IN THIS ISSUE Daylight in Buildings: Guidelines for Design Professionals Related Research Summaries

Throughout history, daylight has been a primary source of lighting in buildings, supplemented originally with burned fuels and more recently with electrical energy. Before daylight was supplemented or replaced with electric light in the late 19th-century, consideration of good daylight strategies was essential. As we entered the mid-20th-century, electric light supplanted daylight in buildings in many cases. Fortunately, during the last quarter of the 20th-century and early years of this century, architects and designers have recognized the importance and value of introducing natural light into buildings. Daylight can provide a welcome and dynamic contribution to the human experience in buildings and, as demonstrated in recent studies on schools and retail sales environments, can impact human performance (Heshong Mahone Group, 1999a & b). Most people appreciate daylight and also enjoy the outside view that windows provide. Good daylighting design can result in energy savings and can shift peak electrical demand during afternoon hours when daylight availability levels and utility rates are high.

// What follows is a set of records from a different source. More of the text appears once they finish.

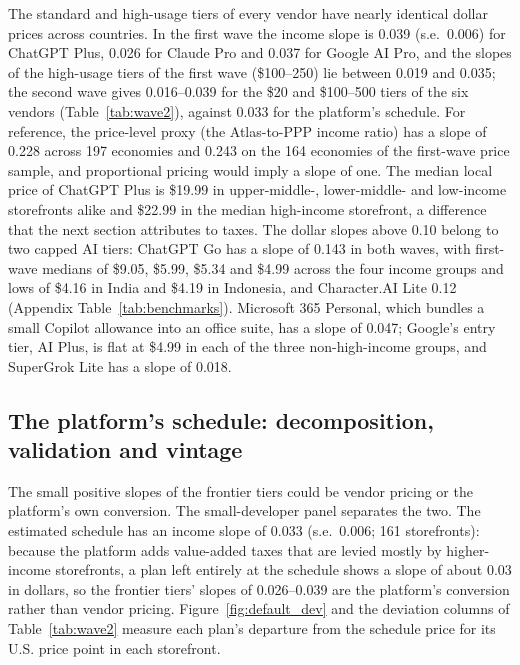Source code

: \documentclass[11pt]{article}
\theoremstyle{definition}
\theoremstyle{remark}
\begin{document}
The standard and high-usage tiers of every vendor have nearly identical dollar prices across countries. In the first wave the income slope is 0.039 (s.e.\ 0.006) for ChatGPT Plus, 0.026 for Claude Pro and 0.037 for Google AI Pro, and the slopes of the high-usage tiers of the first wave (\$100--250) lie between 0.019 and 0.035; the second wave gives 0.016--0.039 for the \$20 and \$100--500 tiers of the six vendors (Table~\ref{tab:wave2}), against 0.033 for the platform's schedule. For reference, the price-level proxy (the Atlas-to-PPP income ratio) has a slope of 0.228 across 197 economies and 0.243 on the 164 economies of the first-wave price sample, and proportional pricing would imply a slope of one. The median local price of ChatGPT Plus is \$19.99 in upper-middle-, lower-middle- and low-income storefronts alike and \$22.99 in the median high-income storefront, a difference that the next section attributes to taxes. The dollar slopes above 0.10 belong to two capped AI tiers: ChatGPT Go has a slope of 0.143 in both waves, with first-wave medians of \$9.05, \$5.99, \$5.34 and \$4.99 across the four income groups and lows of \$4.16 in India and \$4.19 in Indonesia, and Character.AI Lite 0.12 (Appendix Table~\ref{tab:benchmarks}). Microsoft 365 Personal, which bundles a small Copilot allowance into an office suite, has a slope of 0.047; Google's entry tier, AI Plus, is flat at \$4.99 in each of the three non-high-income groups, and SuperGrok Lite has a slope of 0.018.

\subsection{The platform's schedule: decomposition, validation and vintage}\label{sec:decomp}

The small positive slopes of the frontier tiers could be vendor pricing or the platform's own conversion. The small-developer panel separates the two. The estimated schedule has an income slope of 0.033 (s.e.\ 0.006; 161 storefronts): because the platform adds value-added taxes that are levied mostly by higher-income storefronts, a plan left entirely at the schedule shows a slope of about 0.03 in dollars, so the frontier tiers' slopes of 0.026--0.039 are the platform's conversion rather than vendor pricing. Figure~\ref{fig:default_dev} and the deviation columns of Table~\ref{tab:wave2} measure each plan's departure from the schedule price for its U.S. price point in each storefront.
\end{document}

Le Corbusier so clearly identified the importance of light in architecture when he expressed the point that, “Architecture is the masterly, correct and magnificent play of volumes brought together in light ...” emphasizing that “...the history of architecture is the history of the struggle for light.” (Le Corbusier, 1989). This article summarizes the use of daylight in buildings with focus on goals, climate and weather, sky conditions, design criteria, Aalto’s Academic Bookstore and strategies for daylighting design. Useful reference sources are also cited.

Goals for Daylighting In general, design professionals should try to get as much daylight as possible deep into a building while controlling the brightness of surfaces within the users’ fields of vision. Review and understand lighting requirements for critical and non-critical task areas. A building’s critical load must also be considered as human comfort and energy performance are crucial.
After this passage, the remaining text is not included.